Since only the written part is wanted, repeat the records exactly and omit the pictures.

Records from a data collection
..............................

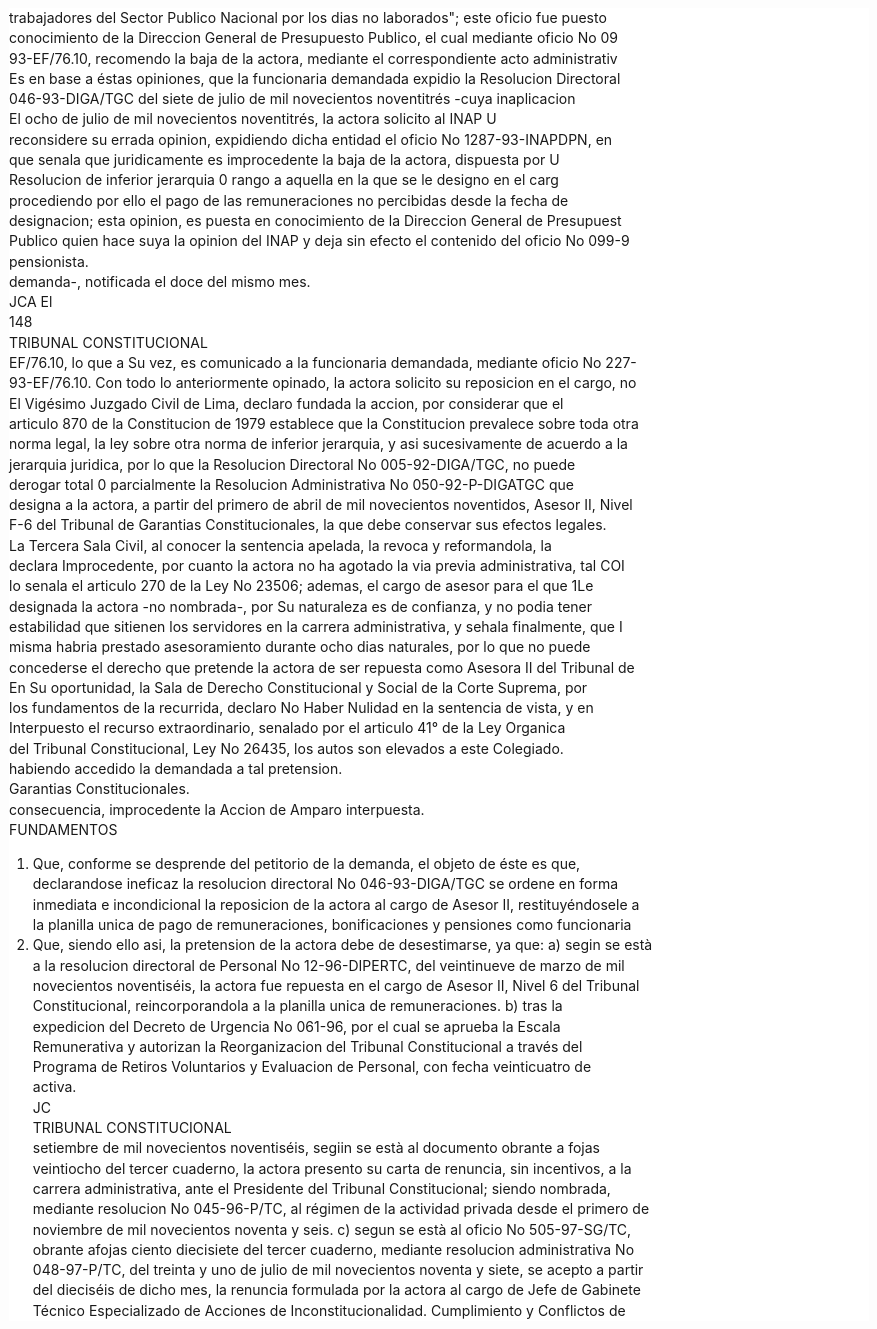 trabajadores del Sector Publico Nacional por los dias no laborados"; este oficio fue puesto  
conocimiento de la Direccion General de Presupuesto Publico, el cual mediante oficio No 09  
93-EF/76.10, recomendo la baja de la actora, mediante el correspondiente acto administrativ  
Es en base a éstas opiniones, que la funcionaria demandada expidio la Resolucion Directoral  
046-93-DIGA/TGC del siete de julio de mil novecientos noventitrés -cuya inaplicacion  
El ocho de julio de mil novecientos noventitrés, la actora solicito al INAP U  
reconsidere su errada opinion, expidiendo dicha entidad el oficio No 1287-93-INAPDPN, en  
que senala que juridicamente es improcedente la baja de la actora, dispuesta por U  
Resolucion de inferior jerarquia 0 rango a aquella en la que se le designo en el carg  
procediendo por ello el pago de las remuneraciones no percibidas desde la fecha de  
designacion; esta opinion, es puesta en conocimiento de la Direccion General de Presupuest  
Publico quien hace suya la opinion del INAP y deja sin efecto el contenido del oficio No 099-9  
pensionista.  
demanda-, notificada el doce del mismo mes.  
JCA El  
148  
TRIBUNAL CONSTITUCIONAL  
EF/76.10, lo que a Su vez, es comunicado a la funcionaria demandada, mediante oficio No 227-  
93-EF/76.10. Con todo lo anteriormente opinado, la actora solicito su reposicion en el cargo, no  
El Vigésimo Juzgado Civil de Lima, declaro fundada la accion, por considerar que el  
articulo 870 de la Constitucion de 1979 establece que la Constitucion prevalece sobre toda otra  
norma legal, la ley sobre otra norma de inferior jerarquia, y asi sucesivamente de acuerdo a la  
jerarquia juridica, por lo que la Resolucion Directoral No 005-92-DIGA/TGC, no puede  
derogar total 0 parcialmente la Resolucion Administrativa No 050-92-P-DIGATGC que  
designa a la actora, a partir del primero de abril de mil novecientos noventidos, Asesor II, Nivel  
F-6 del Tribunal de Garantias Constitucionales, la que debe conservar sus efectos legales.  
La Tercera Sala Civil, al conocer la sentencia apelada, la revoca y reformandola, la  
declara Improcedente, por cuanto la actora no ha agotado la via previa administrativa, tal COI  
lo senala el articulo 270 de la Ley No 23506; ademas, el cargo de asesor para el que 1Le  
designada la actora -no nombrada-, por Su naturaleza es de confianza, y no podia tener  
estabilidad que sitienen los servidores en la carrera administrativa, y sehala finalmente, que I  
misma habria prestado asesoramiento durante ocho dias naturales, por lo que no puede  
concederse el derecho que pretende la actora de ser repuesta como Asesora II del Tribunal de  
En Su oportunidad, la Sala de Derecho Constitucional y Social de la Corte Suprema, por  
los fundamentos de la recurrida, declaro No Haber Nulidad en la sentencia de vista, y en  
Interpuesto el recurso extraordinario, senalado por el articulo 41° de la Ley Organica  
del Tribunal Constitucional, Ley No 26435, los autos son elevados a este Colegiado.  
habiendo accedido la demandada a tal pretension.  
Garantias Constitucionales.  
consecuencia, improcedente la Accion de Amparo interpuesta.  
FUNDAMENTOS  
1. Que, conforme se desprende del petitorio de la demanda, el objeto de éste es que,  
declarandose ineficaz la resolucion directoral No 046-93-DIGA/TGC se ordene en forma  
inmediata e incondicional la reposicion de la actora al cargo de Asesor II, restituyéndosele a  
la planilla unica de pago de remuneraciones, bonificaciones y pensiones como funcionaria  
2. Que, siendo ello asi, la pretension de la actora debe de desestimarse, ya que: a) segin se està  
a la resolucion directoral de Personal No 12-96-DIPERTC, del veintinueve de marzo de mil  
novecientos noventiséis, la actora fue repuesta en el cargo de Asesor II, Nivel 6 del Tribunal  
Constitucional, reincorporandola a la planilla unica de remuneraciones. b) tras la  
expedicion del Decreto de Urgencia No 061-96, por el cual se aprueba la Escala  
Remunerativa y autorizan la Reorganizacion del Tribunal Constitucional a través del  
Programa de Retiros Voluntarios y Evaluacion de Personal, con fecha veinticuatro de  
activa.  
JC  
TRIBUNAL CONSTITUCIONAL  
setiembre de mil novecientos noventiséis, segiin se està al documento obrante a fojas  
veintiocho del tercer cuaderno, la actora presento su carta de renuncia, sin incentivos, a la  
carrera administrativa, ante el Presidente del Tribunal Constitucional; siendo nombrada,  
mediante resolucion No 045-96-P/TC, al régimen de la actividad privada desde el primero de  
noviembre de mil novecientos noventa y seis. c) segun se està al oficio No 505-97-SG/TC,  
obrante afojas ciento diecisiete del tercer cuaderno, mediante resolucion administrativa No  
048-97-P/TC, del treinta y uno de julio de mil novecientos noventa y siete, se acepto a partir  
del dieciséis de dicho mes, la renuncia formulada por la actora al cargo de Jefe de Gabinete  
Técnico Especializado de Acciones de Inconstitucionalidad. Cumplimiento y Conflictos de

..............................

## Solution to this task
 trabajadores del Sector Publico Nacional por los dias no laborados"; este oficio fue puesto  
conocimiento de la Direccion General de Presupuesto Publico, el cual mediante oficio No 09  
93-EF/76.10, recomendo la baja de la actora, mediante el correspondiente acto administrativ  
Es en base a éstas opiniones, que la funcionaria demandada expidio la Resolucion Directoral  
046-93-DIGA/TGC del siete de julio de mil novecientos noventitrés -cuya inaplicacion  
El ocho de julio de mil novecientos noventitrés, la actora solicito al INAP U  
reconsidere su errada opinion, expidiendo dicha entidad el oficio No 1287-93-INAPDPN, en  
que senala que juridicamente es improcedente la baja de la actora, dispuesta por U  
Resolucion de inferior jerarquia 0 rango a aquella en la que se le designo en el carg  
procediendo por ello el pago de las remuneraciones no percibidas desde la fecha de  
designacion; esta opinion, es puesta en conocimiento de la Direccion General de Presupuest  
Publico quien hace suya la opinion del INAP y deja sin efecto el contenido del oficio No 099-9  
pensionista.  
demanda-, notificada el doce del mismo mes.  
JCA El  
148  
TRIBUNAL CONSTITUCIONAL  
EF/76.10, lo que a Su vez, es comunicado a la funcionaria demandada, mediante oficio No 227-  
93-EF/76.10. Con todo lo anteriormente opinado, la actora solicito su reposicion en el cargo, no  
El Vigésimo Juzgado Civil de Lima, declaro fundada la accion, por considerar que el  
articulo 870 de la Constitucion de 1979 establece que la Constitucion prevalece sobre toda otra  
norma legal, la ley sobre otra norma de inferior jerarquia, y asi sucesivamente de acuerdo a la  
jerarquia juridica, por lo que la Resolucion Directoral No 005-92-DIGA/TGC, no puede  
derogar total 0 parcialmente la Resolucion Administrativa No 050-92-P-DIGATGC que  
designa a la actora, a partir del primero de abril de mil novecientos noventidos, Asesor II, Nivel  
F-6 del Tribunal de Garantias Constitucionales, la que debe conservar sus efectos legales.  
La Tercera Sala Civil, al conocer la sentencia apelada, la revoca y reformandola, la  
declara Improcedente, por cuanto la actora no ha agotado la via previa administrativa, tal COI  
lo senala el articulo 270 de la Ley No 23506; ademas, el cargo de asesor para el que 1Le  
designada la actora -no nombrada-, por Su naturaleza es de confianza, y no podia tener  
estabilidad que sitienen los servidores en la carrera administrativa, y sehala finalmente, que I  
misma habria prestado asesoramiento durante ocho dias naturales, por lo que no puede  
concederse el derecho que pretende la actora de ser repuesta como Asesora II del Tribunal de  
En Su oportunidad, la Sala de Derecho Constitucional y Social de la Corte Suprema, por  
los fundamentos de la recurrida, declaro No Haber Nulidad en la sentencia de vista, y en  
Interpuesto el recurso extraordinario, senalado por el articulo 41° de la Ley Organica  
del Tribunal Constitucional, Ley No 26435, los autos son elevados a este Colegiado.  
habiendo accedido la demandada a tal pretension.  
Garantias Constitucionales.  
consecuencia, improcedente la Accion de Amparo interpuesta.  
FUNDAMENTOS  
1. Que, conforme se desprende del petitorio de la demanda, el objeto de éste es que,  
declarandose ineficaz la resolucion directoral No 046-93-DIGA/TGC se ordene en forma  
inmediata e incondicional la reposicion de la actora al cargo de Asesor II, restituyéndosele a  
la planilla unica de pago de remuneraciones, bonificaciones y pensiones como funcionaria  
2. Que, siendo ello asi, la pretension de la actora debe de desestimarse, ya que: a) segin se està  
a la resolucion directoral de Personal No 12-96-DIPERTC, del veintinueve de marzo de mil  
novecientos noventiséis, la actora fue repuesta en el cargo de Asesor II, Nivel 6 del Tribunal  
Constitucional, reincorporandola a la planilla unica de remuneraciones. b) tras la  
expedicion del Decreto de Urgencia No 061-96, por el cual se aprueba la Escala  
Remunerativa y autorizan la Reorganizacion del Tribunal Constitucional a través del  
Programa de Retiros Voluntarios y Evaluacion de Personal, con fecha veinticuatro de  
activa.  
JC  
TRIBUNAL CONSTITUCIONAL  
setiembre de mil novecientos noventiséis, segiin se està al documento obrante a fojas  
veintiocho del tercer cuaderno, la actora presento su carta de renuncia, sin incentivos, a la  
carrera administrativa, ante el Presidente del Tribunal Constitucional; siendo nombrada,  
mediante resolucion No 045-96-P/TC, al régimen de la actividad privada desde el primero de  
noviembre de mil novecientos noventa y seis. c) segun se està al oficio No 505-97-SG/TC,  
obrante afojas ciento diecisiete del tercer cuaderno, mediante resolucion administrativa No  
048-97-P/TC, del treinta y uno de julio de mil novecientos noventa y siete, se acepto a partir  
del dieciséis de dicho mes, la renuncia formulada por la actora al cargo de Jefe de Gabinete  
Técnico Especializado de Acciones de Inconstitucionalidad. Cumplimiento y Conflictos de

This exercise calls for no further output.